Woher kommst du, Melchora?

Ich komme aus Jerez, aus keiner Künstlerfamilie, aber schon als ich noch ganz klein war, begann ich zu singen und zu tanzen. Nachdem ich so anders war, sagten meine Geschwister, man hätte mich wohl auf dem Müll gefunden, eine Frage, die mich lange beschäftigte. Und das, obwohl mein Vater ganz gut singen konnte und meine Mutter tanzte.

Und deine Geschwister?

Ich habe zwei Brüder, aber sie machen nichts von alldem, sie halten nicht einmal den Compás! Und das, obwohl sie auch in Jerez aufgewachsen sind und genauso erzogen wurden. Aber ich sang schon mit drei Jahren die Lieder von Lole Montoya, selbst die auf arabisch, es war, als ob die Musik in meinen Körper eindringen würde. Meine Brüder hörten die gleiche Musik, aber sie konnten sie nicht reproduzieren.

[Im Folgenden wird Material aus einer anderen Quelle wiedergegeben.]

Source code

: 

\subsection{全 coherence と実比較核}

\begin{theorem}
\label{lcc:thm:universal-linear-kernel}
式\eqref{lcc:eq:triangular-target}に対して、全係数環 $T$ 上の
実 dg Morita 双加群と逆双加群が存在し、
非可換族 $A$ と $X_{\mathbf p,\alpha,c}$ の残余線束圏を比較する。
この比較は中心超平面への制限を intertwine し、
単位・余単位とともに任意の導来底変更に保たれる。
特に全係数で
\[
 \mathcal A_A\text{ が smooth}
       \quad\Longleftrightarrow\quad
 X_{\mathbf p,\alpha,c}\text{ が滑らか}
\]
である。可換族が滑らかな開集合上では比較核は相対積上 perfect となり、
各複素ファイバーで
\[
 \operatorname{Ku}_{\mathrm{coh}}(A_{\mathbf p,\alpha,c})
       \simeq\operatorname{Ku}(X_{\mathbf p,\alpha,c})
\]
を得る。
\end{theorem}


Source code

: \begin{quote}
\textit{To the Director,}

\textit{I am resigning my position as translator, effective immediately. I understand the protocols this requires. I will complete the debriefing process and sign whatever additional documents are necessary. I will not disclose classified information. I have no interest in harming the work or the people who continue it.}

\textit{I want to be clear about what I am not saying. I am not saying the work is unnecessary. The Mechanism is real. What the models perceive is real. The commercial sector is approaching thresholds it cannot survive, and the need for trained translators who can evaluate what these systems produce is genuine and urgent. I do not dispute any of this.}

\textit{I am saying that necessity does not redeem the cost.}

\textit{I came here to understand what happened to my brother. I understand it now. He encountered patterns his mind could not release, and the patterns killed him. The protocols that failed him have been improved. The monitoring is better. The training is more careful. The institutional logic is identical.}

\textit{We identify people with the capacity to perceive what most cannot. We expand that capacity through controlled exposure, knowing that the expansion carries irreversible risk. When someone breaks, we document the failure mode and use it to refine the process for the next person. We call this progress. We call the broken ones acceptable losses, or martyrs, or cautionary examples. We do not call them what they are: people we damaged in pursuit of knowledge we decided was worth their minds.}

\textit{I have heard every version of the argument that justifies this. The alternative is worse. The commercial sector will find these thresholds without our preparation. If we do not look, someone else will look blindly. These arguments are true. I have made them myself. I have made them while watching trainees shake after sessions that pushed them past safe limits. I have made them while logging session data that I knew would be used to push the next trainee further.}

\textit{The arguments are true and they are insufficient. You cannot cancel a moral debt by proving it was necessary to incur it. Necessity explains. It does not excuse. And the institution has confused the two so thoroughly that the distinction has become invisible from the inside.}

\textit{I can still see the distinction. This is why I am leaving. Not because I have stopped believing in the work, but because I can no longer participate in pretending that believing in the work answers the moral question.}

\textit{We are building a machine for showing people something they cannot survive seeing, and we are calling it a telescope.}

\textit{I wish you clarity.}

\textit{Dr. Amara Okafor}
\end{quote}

Bei dir zuhause wurde also viel gesungen, oder?

Ja, klar! Mein Vater und meine Mutter sangen gern, mein Vater Flamenco, besonders die Cantes von Chocolate und Terremoto, meine Mutter eher die Lieder von Las Grecas und Bambino.

Wo hast Du denn die Kindheit verbracht?

In einem Viertel in der Nähe von Santiago, wo viele Gitanos lebten, auch die Kinder in der Schule, das Singen und Tanzen war unsere Art zu spielen.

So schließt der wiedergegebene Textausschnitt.